OCEAN FALLS – 65 million smolts and counting
By Ken Maddison’s count, that’s how many baby fish have been reared since he started in the aquaculture industry in 2001.
“I have done a lot in the fish farm industry and have enjoyed my career,” he says. “The biggest successes have been Homfrey Creek and Ocean Falls, that have allowed me to develop and produce close to 65 million smolts in my career.”
Maddison manages the Ocean Falls operations, and notes that Mowi Canada West has been a great inspiration for community support in Ocean Falls.
“Ocean Falls was a booming pulp mill up until 1980 and was shut down and forgotten,” he notes. “Because of the need for some underfunded projects in town, Mowi has been generous in donating paint for the court house, and rebuilding the causeway and new dock for the yacht club.
“Our employees donated their time which showed they are good corporate citizens and Mowi safety culture is at its forefront,” he adds.
Maddison was born in Nelson and moved to Cranbrook, where he graduated from high school.

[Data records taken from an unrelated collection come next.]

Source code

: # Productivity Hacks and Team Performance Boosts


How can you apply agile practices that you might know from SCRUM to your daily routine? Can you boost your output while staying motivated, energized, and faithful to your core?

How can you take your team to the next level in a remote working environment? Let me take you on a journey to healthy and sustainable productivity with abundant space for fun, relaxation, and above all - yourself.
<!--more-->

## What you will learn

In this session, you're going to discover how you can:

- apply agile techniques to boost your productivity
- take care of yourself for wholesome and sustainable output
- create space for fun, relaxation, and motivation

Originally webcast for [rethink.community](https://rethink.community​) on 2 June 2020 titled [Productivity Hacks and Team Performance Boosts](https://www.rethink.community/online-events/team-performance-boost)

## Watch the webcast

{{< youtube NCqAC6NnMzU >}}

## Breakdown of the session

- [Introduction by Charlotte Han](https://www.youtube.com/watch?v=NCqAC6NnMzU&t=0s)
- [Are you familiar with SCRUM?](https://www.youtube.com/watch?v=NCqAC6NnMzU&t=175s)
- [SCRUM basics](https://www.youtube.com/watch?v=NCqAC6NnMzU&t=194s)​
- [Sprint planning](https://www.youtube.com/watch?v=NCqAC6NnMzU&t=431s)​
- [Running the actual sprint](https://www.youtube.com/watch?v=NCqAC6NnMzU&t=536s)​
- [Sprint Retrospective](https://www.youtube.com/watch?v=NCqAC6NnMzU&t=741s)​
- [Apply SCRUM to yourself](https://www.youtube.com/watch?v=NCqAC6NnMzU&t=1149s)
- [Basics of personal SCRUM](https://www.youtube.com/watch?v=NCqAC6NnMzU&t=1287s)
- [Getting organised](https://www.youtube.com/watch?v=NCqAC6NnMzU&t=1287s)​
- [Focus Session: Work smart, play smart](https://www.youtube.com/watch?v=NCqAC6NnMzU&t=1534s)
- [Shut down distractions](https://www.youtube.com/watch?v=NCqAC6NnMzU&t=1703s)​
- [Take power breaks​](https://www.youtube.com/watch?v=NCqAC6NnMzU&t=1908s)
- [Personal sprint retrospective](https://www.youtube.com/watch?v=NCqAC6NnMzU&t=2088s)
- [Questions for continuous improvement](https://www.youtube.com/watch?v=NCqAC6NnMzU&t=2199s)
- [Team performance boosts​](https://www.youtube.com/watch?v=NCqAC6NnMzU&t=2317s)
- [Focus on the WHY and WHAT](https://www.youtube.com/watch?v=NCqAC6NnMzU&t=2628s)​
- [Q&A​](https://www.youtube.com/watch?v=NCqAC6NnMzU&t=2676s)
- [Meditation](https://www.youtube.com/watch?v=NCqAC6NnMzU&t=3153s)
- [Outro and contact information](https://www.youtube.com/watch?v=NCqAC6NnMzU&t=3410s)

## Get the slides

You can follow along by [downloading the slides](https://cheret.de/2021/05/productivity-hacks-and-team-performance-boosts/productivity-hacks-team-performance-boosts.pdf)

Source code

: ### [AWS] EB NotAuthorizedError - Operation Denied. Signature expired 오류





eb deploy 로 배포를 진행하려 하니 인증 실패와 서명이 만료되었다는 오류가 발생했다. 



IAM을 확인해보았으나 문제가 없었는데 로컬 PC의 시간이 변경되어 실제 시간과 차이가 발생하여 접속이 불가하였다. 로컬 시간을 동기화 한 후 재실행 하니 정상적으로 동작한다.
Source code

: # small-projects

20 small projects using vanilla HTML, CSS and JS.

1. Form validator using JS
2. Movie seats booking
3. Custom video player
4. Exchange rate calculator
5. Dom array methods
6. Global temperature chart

He lived in the Kootenays until 195, when he moved to Vancouver where he worked as a crane operator apprentice in the construction industry, on the original Sky Train approach in Surrey.
“I decided to leave the industry and pursue my passion – fish – with the understanding it would mean a pay cut, but I have no regrets,” he says.
He began his career in Aquaculture in 1987 on a Partnership Trout Farm lease in Spring Valley, based in Langley, which supplied trout eggs to the Chilean Aquaculture industry.
In 1989, he enrolled at Malaspina College (now Vancouver Island University) in Nanaimo to earn his degree in fish health.
That same year he and his wife Shelly welcomed their son Kyle into the world. Kyle is now a Mowi assistant manager in Port Hardy, and their daughter Ashley, lives in Nanaimo and is a Certified Dental Assistant.
Maddison recalls starting to work in a lab, doing disease screening in a college lab leased by Jeremy Hackett and Joan McKay.
“In those days companies never had their own vets or fish health people,” he notes.
Realizing being in a lab was not for him, and being an outdoors person, he applied for a Saltwater production position.
His first work site, Homfrey Creek, had a 20 foot trailer on the beach with 3-40 foot Polar circles with one other person.
“I spent the next 12 years moving around Saltwater production, developing, and managing
almost all of the sites in the Port Hardy area with Omega Salmon/Panfish, which are today Mowi sites,” he says.
Then, in 2001, it was back to freshwater and Homfrey Creek, which was into “a fresh water lens site using enclosed containment in salt water where 90% of Panfish smolt production was done. Then Eggerton, and a Glacial Creek freshwater lens site for broodstock.
“In 2003, I was asked to go to Ocean Falls to go over facility drawings and help hire a manager,” he says. “17 years later, I’m still here and loving it. As of May, Shelly and I are full-time residents.”
“I have great staff and have worked with many great people in the industry in the last 30 years, some for over 18 years,” he adds. “Happy to say, there is still a few more years to go!”